Search code examples
pdfrotationtransformationrotatetransformimage-extraction

How to extract rotation/transformation information for PDF extracted images (i.e. How does viewers know to rotate 180 )


I am using a ScanSnap scanner which generates PDF-1.3 where it will auto-correct the orientation (rotate 0 or 180 degrees) of scanned documents when the PDF is viewed within Adobe Reader. OCR is done by the scanning software and I am assuming the orientation is determined then and encoded into the PDF.

Note that I know I can use Tesseract or other OCR tools to determine if rotation is needed, but I do not want to use it as the scanner software seems to have already determined it and telling PDF viewers if rotation is needed (or not).

When I use image extraction tools (like xpdf pdfimages, python libraries) it does not properly rotate jpeg images 180 degrees (if needed).

NB: pdfimages extracts the raw image data from the PDF file, without performing any additional transforms. Any rotation, clipping, color inversion, etc. done by the PDF content stream is ignored.

I have scanned a document twice with rotation (0 degrees, and 180 degrees). I cannot seem to reverse engineer what is telling Adobe/Foxit to rotate (or not) the image when viewing. I have looked at the PDF-1.3 specification doc, and compared the PDF binary data between the orientation-corrected and not-corrected. I can not determine what is correcting the orientation?
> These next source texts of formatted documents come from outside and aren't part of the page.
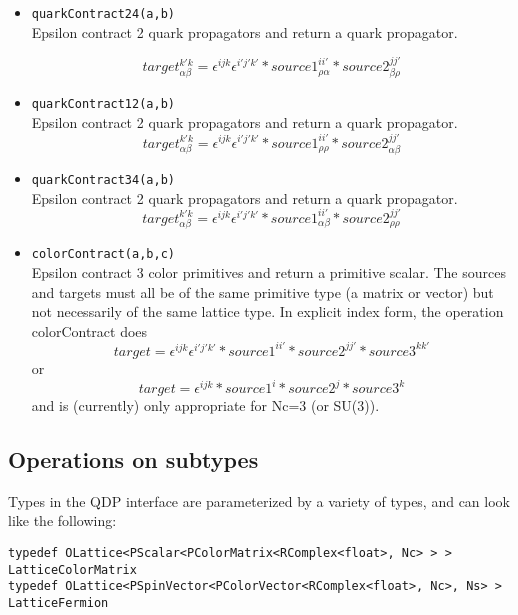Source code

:\documentclass[12pt,letterpaper]{article}
\begin{document}
\begin{itemize}
\item
\verb|quarkContract24(a,b)|\\
Epsilon contract 2 quark propagators and return a quark propagator.
   
$$target^{k' k}_{\alpha\beta} =
    \epsilon^{i j k}\epsilon^{i' j' k'}*source1^{i i'}_{\rho\alpha}*source2^{j j'}_{\beta\rho}$$

\item
\verb|quarkContract12(a,b)|\\
Epsilon contract 2 quark propagators and return a quark propagator.
$$target^{k' k}_{\alpha\beta} =
    \epsilon^{i j k}\epsilon^{i' j' k'}*source1^{i i'}_{\rho\rho}*source2^{j j'}_{\alpha\beta}$$

\item
\verb|quarkContract34(a,b)|\\
Epsilon contract 2 quark propagators and return a quark propagator.
$$target^{k' k}_{\alpha\beta} =
    \epsilon^{i j k}\epsilon^{i' j' k'}*source1^{i i'}_{\alpha\beta}*source2^{j j'}_{\rho\rho}$$

\item
\verb|colorContract(a,b,c)|\\
Epsilon contract 3 color primitives and return a primitive scalar.
The sources and targets must all be of the same primitive type (a matrix or vector)
but not necessarily of the same lattice type. In
explicit index form, the operation  colorContract does
$$
target =
  \epsilon^{i j k}\epsilon^{i' j' k'}* source1^{i i'}* source2^{j j'}*source3^{k k'}
$$
or
$$
target =
 \epsilon^{i j k}* source1^{i}* source2^{j}*source3^{k}
$$
and is (currently) only appropriate for Nc=3  (or SU(3)).

\end{itemize}


\bigskip

\subsection{Operations on subtypes}

Types in the QDP interface are parameterized by a variety of types, and
can look like the following:

\begin{small}
\begin{verbatim}
typedef OLattice<PScalar<PColorMatrix<RComplex<float>, Nc> > > LatticeColorMatrix
typedef OLattice<PSpinVector<PColorVector<RComplex<float>, Nc>, Ns> > LatticeFermion
\end{verbatim}
\end{small}
\end{document}
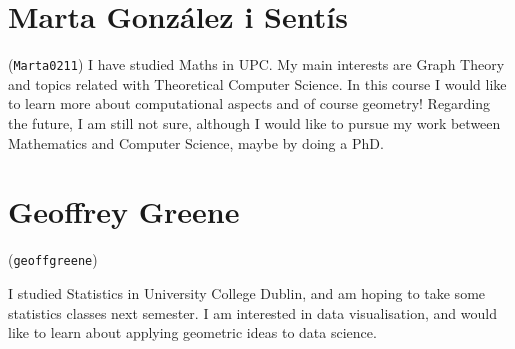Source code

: \documentclass[11pt]{amsart}
\begin{document}
\section*{Marta González i Sentís}
(\texttt{Marta0211})
I have studied Maths in UPC. My main interests are Graph Theory and topics related with Theoretical Computer Science. In this course I would like to learn more about computational aspects and of course geometry! Regarding the future, I am still not sure, although I would like to pursue my work between Mathematics and Computer Science, maybe by doing a PhD.

\medskip

\section*{Geoffrey Greene}
(\texttt{geoffgreene})

I studied Statistics in University College Dublin, and am hoping to take some statistics classes next semester. I am interested in data visualisation, and would like to learn about applying geometric ideas to data science. 
\end{document}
  • No /Page/Rotate (defaults to 0) in PDF
  • No EXIF orientation in JPEG
  • I do not see any transformation matrix (cm operator) in PDF

In both cases the PDF binary looks like the following (stopped at the JPEG streamed data)

UPDATED: links to PDF files rotated-180 rotated-0

%PDF-1.3
%âãÏÓ
1 0 obj
<</Metadata 20 0 R/Pages 2 0 R/Type/Catalog>>
endobj
2 0 obj
<</MediaBox[0.0 0.0 606.6 794.88]/Count 1/Type/Pages/Kids[4 0 R]>>
endobj
4 0 obj
<</Parent 2 0 R/Contents 18 0 R/PieceInfo<</PSL<</Private<</V(3.2.9)>>/LastModified(D:20190201125524-00'00')>>>>/MediaBox[0.0 0.0 606.6 794.88]/Resources<</XObject<</Im0 5 0 R>>/Font<</C0_0 11 0 R/T1_0 16 0 R>>/ProcSet[/PDF/Text/ImageC]>>/Type/Page/LastModified(D:20190201085524-04'00')>>
endobj
5 0 obj
<</Subtype/Image/Length 433576/Filter/DCTDecode/Name/X/BitsPerComponent 8/ColorSpace/DeviceRGB/Width 1685/Height 2208/Type/XObject>>stream

Does anyone know how PDF viewers know to rotate an image 180 (or not). Is it meta-data within the PDF or JPEG image which can be extracted? Does Adobe and other viewers do something dynamically on opening a document to determine if orientation correction is needed?

I'm no expert with PDF specification. But I was hoping someone may have already found a solution to this problem.


Solution

  • The image Im0 in the resources of the page in "internetfile-180.pdf" is not rotated:

    internetfile-180.pdf image

    But the image Im0 in the resources of the page in "internetfile.pdf" is rotated:

    enter image description here

    In the viewer both look upright, so in "internetfile.pdf" a technique must be used that rotates the image.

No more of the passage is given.